::: RECORDS FOR THE EXERCISE
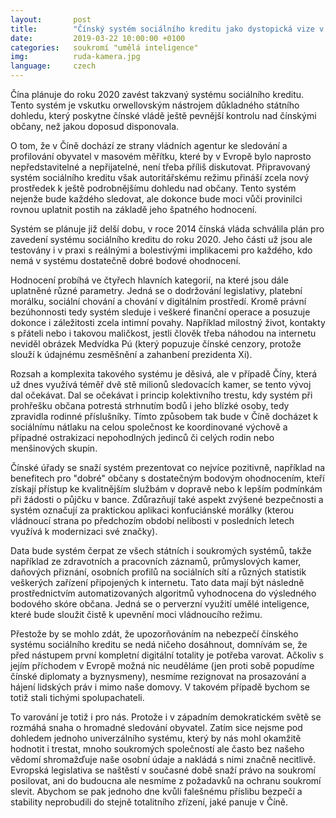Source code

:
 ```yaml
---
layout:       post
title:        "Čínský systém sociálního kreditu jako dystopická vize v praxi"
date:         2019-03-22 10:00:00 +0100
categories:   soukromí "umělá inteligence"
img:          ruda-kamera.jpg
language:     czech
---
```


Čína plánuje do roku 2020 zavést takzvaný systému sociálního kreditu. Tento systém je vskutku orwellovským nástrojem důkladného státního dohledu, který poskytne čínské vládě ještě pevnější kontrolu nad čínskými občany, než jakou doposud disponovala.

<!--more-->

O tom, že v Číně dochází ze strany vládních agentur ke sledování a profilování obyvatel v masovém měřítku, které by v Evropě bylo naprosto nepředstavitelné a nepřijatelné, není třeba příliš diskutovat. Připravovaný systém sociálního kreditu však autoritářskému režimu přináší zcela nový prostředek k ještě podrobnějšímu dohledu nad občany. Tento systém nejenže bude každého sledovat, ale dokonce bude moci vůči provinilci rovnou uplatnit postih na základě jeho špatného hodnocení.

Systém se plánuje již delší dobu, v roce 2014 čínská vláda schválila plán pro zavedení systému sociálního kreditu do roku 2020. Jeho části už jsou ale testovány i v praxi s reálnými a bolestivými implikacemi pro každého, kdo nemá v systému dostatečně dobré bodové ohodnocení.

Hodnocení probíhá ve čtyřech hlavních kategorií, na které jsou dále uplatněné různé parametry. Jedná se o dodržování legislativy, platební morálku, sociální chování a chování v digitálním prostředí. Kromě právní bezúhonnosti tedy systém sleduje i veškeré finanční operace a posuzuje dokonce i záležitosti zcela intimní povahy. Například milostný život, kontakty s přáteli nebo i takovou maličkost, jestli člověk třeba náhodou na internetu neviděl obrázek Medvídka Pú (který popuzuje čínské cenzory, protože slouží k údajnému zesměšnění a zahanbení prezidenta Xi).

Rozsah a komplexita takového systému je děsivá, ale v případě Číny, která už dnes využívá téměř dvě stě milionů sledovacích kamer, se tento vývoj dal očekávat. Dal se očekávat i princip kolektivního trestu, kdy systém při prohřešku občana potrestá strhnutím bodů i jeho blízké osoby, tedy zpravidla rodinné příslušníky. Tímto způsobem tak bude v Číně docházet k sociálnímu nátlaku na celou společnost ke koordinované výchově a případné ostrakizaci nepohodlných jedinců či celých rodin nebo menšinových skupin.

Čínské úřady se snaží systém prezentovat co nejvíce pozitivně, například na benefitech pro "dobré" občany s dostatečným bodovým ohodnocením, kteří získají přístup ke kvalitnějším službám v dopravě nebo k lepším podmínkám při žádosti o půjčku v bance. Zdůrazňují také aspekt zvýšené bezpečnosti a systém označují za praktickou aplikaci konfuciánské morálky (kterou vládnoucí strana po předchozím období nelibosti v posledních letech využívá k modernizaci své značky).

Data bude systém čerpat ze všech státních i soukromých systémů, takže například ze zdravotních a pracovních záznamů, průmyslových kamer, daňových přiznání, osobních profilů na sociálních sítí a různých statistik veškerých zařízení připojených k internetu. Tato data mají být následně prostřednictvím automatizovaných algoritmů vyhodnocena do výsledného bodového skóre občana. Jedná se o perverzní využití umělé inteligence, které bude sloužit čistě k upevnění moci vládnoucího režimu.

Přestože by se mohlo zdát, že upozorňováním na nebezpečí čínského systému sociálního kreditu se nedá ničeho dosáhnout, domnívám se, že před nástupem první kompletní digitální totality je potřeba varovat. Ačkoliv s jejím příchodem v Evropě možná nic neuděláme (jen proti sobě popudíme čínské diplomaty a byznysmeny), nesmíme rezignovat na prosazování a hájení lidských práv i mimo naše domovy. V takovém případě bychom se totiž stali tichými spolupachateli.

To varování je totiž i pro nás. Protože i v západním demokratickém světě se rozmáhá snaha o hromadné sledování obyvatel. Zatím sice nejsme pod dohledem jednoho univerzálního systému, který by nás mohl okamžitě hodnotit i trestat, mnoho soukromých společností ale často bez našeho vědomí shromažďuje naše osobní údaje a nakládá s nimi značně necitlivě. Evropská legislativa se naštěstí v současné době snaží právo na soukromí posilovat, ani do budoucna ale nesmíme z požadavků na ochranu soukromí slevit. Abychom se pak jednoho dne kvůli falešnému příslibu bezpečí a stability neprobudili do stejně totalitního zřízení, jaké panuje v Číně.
::::::
::: RECORDS FOR THE EXERCISE
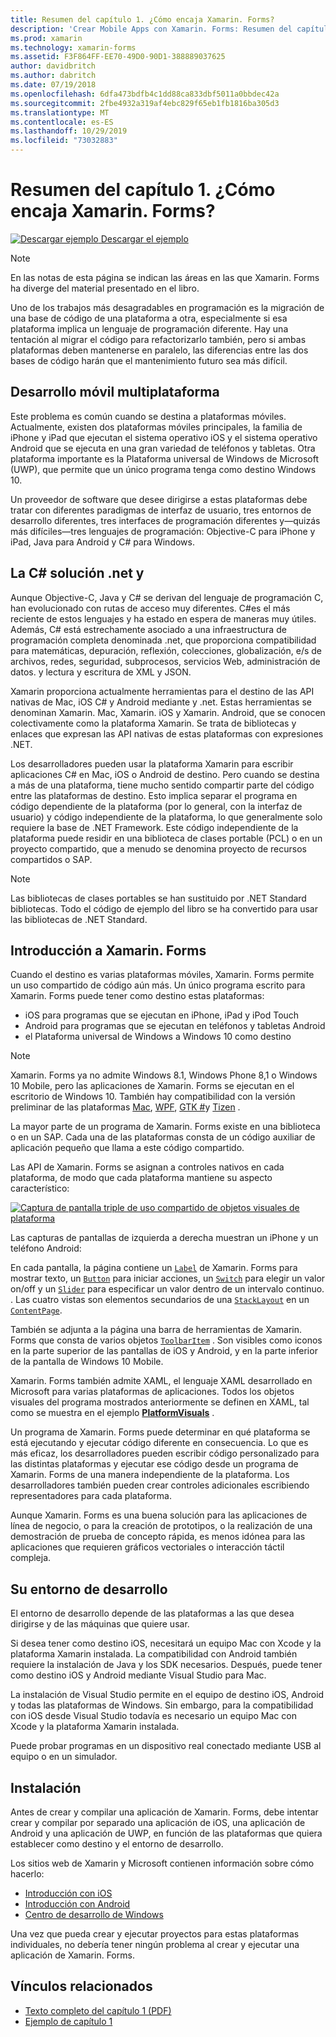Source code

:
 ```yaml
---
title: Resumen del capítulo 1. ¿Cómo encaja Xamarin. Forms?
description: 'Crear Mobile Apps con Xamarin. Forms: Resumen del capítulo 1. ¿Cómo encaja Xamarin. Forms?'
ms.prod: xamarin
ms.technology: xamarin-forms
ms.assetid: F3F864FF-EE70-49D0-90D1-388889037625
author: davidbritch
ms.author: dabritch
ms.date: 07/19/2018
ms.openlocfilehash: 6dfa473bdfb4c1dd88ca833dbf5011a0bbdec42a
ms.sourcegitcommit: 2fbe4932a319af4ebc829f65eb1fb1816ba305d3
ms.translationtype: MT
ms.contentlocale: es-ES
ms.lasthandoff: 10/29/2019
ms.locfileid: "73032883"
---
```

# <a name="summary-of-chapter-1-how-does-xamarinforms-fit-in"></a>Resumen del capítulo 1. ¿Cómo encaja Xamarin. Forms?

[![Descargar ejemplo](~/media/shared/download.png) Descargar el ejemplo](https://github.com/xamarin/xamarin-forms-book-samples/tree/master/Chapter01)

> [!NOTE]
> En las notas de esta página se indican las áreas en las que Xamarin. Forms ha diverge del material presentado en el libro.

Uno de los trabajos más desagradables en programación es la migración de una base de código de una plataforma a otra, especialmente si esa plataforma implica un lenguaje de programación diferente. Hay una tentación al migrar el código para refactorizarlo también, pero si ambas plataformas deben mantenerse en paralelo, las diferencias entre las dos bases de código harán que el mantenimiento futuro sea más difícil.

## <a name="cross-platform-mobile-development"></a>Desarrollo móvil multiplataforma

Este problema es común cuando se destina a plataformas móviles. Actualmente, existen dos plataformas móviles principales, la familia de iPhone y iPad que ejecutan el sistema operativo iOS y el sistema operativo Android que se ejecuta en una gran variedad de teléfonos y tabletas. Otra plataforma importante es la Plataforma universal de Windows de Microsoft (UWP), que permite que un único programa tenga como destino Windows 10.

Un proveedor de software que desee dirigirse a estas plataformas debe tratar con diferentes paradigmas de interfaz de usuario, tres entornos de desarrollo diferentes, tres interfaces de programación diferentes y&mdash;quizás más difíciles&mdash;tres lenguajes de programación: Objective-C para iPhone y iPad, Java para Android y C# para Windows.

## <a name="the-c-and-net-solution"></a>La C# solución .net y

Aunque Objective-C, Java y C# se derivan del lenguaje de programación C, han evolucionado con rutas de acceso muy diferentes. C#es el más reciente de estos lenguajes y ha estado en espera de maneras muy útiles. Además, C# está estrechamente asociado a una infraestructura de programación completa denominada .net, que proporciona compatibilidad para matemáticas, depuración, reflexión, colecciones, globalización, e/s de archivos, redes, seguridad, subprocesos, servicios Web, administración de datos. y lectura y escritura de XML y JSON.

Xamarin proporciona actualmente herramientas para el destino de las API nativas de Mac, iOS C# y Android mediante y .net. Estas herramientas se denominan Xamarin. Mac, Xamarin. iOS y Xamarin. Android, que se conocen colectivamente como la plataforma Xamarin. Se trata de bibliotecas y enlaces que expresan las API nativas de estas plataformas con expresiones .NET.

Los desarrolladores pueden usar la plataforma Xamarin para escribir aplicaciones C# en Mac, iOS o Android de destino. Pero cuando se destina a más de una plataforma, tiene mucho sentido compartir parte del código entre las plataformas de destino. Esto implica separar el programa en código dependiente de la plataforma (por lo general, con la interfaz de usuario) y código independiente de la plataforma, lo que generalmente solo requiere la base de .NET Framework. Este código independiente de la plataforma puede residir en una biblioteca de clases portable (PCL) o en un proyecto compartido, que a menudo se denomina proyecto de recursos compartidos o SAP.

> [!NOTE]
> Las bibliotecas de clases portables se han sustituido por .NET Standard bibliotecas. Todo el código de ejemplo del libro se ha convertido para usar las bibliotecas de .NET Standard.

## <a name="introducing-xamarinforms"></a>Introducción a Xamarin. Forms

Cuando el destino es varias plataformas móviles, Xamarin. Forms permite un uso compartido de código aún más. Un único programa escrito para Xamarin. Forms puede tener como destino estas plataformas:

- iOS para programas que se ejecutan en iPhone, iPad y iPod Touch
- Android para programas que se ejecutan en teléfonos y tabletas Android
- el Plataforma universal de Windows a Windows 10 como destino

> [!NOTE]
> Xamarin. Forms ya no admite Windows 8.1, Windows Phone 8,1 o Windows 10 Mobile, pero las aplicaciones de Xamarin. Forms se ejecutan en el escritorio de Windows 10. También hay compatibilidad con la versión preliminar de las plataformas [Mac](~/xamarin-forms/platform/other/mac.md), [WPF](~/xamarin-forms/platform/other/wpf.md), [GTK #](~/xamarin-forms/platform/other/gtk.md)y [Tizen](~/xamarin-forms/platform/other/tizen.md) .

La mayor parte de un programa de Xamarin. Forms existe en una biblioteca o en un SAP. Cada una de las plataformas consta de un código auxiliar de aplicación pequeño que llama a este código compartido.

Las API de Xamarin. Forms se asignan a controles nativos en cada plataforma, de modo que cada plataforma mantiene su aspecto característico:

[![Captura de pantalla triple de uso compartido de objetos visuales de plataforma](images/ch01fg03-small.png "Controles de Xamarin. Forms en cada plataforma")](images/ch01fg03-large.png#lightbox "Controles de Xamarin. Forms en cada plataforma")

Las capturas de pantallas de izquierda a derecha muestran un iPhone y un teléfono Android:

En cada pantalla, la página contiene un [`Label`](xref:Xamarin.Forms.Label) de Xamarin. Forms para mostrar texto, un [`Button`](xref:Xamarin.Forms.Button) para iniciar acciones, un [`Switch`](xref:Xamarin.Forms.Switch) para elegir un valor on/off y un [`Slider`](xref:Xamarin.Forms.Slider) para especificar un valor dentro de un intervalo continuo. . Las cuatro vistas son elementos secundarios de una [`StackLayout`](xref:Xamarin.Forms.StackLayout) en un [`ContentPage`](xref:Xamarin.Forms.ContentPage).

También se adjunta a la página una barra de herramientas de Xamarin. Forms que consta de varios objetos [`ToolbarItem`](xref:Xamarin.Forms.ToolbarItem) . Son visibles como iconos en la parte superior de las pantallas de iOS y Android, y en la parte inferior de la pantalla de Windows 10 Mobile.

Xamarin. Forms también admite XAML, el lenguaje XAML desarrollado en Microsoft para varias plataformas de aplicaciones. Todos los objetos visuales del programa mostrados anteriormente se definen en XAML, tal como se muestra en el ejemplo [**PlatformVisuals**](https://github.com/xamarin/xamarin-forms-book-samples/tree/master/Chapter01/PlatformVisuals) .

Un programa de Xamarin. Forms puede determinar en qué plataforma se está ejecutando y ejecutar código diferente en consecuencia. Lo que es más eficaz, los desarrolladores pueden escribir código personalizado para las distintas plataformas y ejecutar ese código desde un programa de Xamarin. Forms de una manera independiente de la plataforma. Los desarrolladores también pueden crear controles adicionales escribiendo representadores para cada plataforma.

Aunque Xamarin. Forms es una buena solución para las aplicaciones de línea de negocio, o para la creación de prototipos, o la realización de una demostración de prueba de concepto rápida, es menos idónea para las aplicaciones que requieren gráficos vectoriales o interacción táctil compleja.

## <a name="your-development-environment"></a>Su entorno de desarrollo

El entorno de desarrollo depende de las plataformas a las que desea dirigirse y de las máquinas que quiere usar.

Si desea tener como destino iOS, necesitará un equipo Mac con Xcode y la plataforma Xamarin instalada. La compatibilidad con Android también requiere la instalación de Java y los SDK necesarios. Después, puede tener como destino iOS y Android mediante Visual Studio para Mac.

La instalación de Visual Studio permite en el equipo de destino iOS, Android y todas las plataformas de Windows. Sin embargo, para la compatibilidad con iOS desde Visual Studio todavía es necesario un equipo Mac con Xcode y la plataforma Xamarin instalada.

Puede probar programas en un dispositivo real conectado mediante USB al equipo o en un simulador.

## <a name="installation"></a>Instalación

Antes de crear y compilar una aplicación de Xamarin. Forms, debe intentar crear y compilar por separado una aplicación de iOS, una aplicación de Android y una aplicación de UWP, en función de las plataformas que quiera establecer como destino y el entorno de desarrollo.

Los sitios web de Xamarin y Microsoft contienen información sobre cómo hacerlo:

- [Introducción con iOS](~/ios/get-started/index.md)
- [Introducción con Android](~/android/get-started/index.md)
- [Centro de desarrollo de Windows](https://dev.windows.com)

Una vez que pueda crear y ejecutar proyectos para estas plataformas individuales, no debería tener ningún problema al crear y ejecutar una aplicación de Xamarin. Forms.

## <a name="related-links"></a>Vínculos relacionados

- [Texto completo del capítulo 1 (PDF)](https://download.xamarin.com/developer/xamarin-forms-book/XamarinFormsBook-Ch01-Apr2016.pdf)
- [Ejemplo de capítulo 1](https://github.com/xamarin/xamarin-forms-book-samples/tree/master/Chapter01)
::::::
::: RECORDS FOR THE EXERCISE
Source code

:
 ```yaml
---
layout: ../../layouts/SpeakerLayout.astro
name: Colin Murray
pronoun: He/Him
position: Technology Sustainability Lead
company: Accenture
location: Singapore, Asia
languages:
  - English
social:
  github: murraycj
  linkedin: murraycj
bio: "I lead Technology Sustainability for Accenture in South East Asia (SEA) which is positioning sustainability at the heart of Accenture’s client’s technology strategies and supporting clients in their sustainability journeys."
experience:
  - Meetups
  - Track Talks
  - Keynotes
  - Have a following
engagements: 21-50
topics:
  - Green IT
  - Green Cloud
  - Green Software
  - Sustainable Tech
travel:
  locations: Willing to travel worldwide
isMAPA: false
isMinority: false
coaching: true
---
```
::::::
**REQUIREMENT**
From the records, copy out each line that includes the string "desea".

**SOLUTION FOR THIS PROBLEM**
El entorno de desarrollo depende de las plataformas a las que desea dirigirse y de las máquinas que quiere usar.
Si desea tener como destino iOS, necesitará un equipo Mac con Xcode y la plataforma Xamarin instalada. La compatibilidad con Android también requiere la instalación de Java y los SDK necesarios. Después, puede tener como destino iOS y Android mediante Visual Studio para Mac.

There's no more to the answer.